Problem description:
Search the material below for lines containing the string "language", and copy every one you find.

The records:
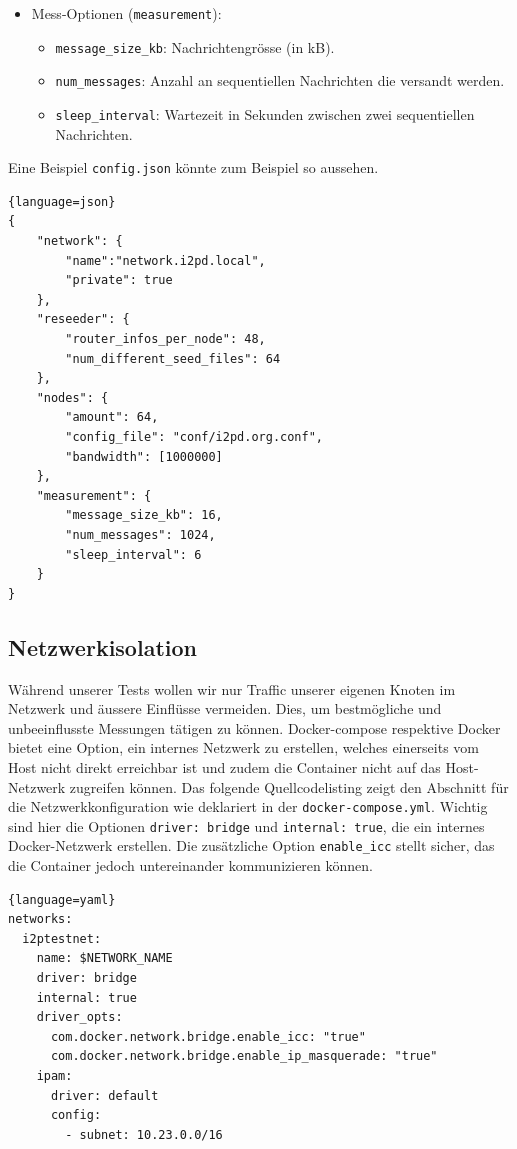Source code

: \begin{itemize}
\begin{itemize}
        \end{itemize}
    \item Mess-Optionen (\lstinline|measurement|):
        \begin{itemize}
        \item \lstinline|message_size_kb|: Nachrichtengrösse (in kB).
        \item \lstinline|num_messages|: Anzahl an sequentiellen Nachrichten die versandt werden. 
        \item \lstinline|sleep_interval|: Wartezeit in Sekunden zwischen zwei sequentiellen Nachrichten.
        \end{itemize}
\end{itemize}

Eine Beispiel \lstinline|config.json| könnte zum Beispiel so aussehen.

\begin{lstlisting}{language=json}
{
    "network": {
        "name":"network.i2pd.local",
        "private": true
    },
    "reseeder": {
        "router_infos_per_node": 48,
        "num_different_seed_files": 64
    },
    "nodes": {
        "amount": 64,
        "config_file": "conf/i2pd.org.conf",
        "bandwidth": [1000000]
    },
    "measurement": {
        "message_size_kb": 16,
        "num_messages": 1024,
        "sleep_interval": 6
    }
}
\end{lstlisting}

\subsection{Netzwerkisolation}\label{sec:netzwerkisolation}

Während unserer Tests wollen wir nur Traffic unserer eigenen Knoten im Netzwerk und äussere Einflüsse vermeiden.
Dies, um bestmögliche und unbeeinflusste Messungen tätigen zu können.
Docker-compose respektive Docker bietet eine Option, ein internes Netzwerk zu erstellen,
welches einerseits vom Host nicht direkt erreichbar ist
und zudem die Container nicht auf das Host-Netzwerk zugreifen können.
Das folgende Quellcodelisting zeigt den Abschnitt für die Netzwerkkonfiguration wie deklariert in der \lstinline|docker-compose.yml|.
Wichtig sind hier die Optionen \lstinline|driver: bridge| und \lstinline|internal: true|, die ein internes Docker-Netzwerk erstellen.
Die zusätzliche Option \lstinline|enable_icc| stellt sicher, das die Container jedoch untereinander kommunizieren können.
\begin{lstlisting}{language=yaml}
networks:
  i2ptestnet:
    name: $NETWORK_NAME
    driver: bridge
    internal: true
    driver_opts:
      com.docker.network.bridge.enable_icc: "true"
      com.docker.network.bridge.enable_ip_masquerade: "true"
    ipam:
      driver: default
      config:
        - subnet: 10.23.0.0/16
\end{lstlisting}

Exercise response:
\begin{lstlisting}{language=json}
\begin{lstlisting}{language=yaml}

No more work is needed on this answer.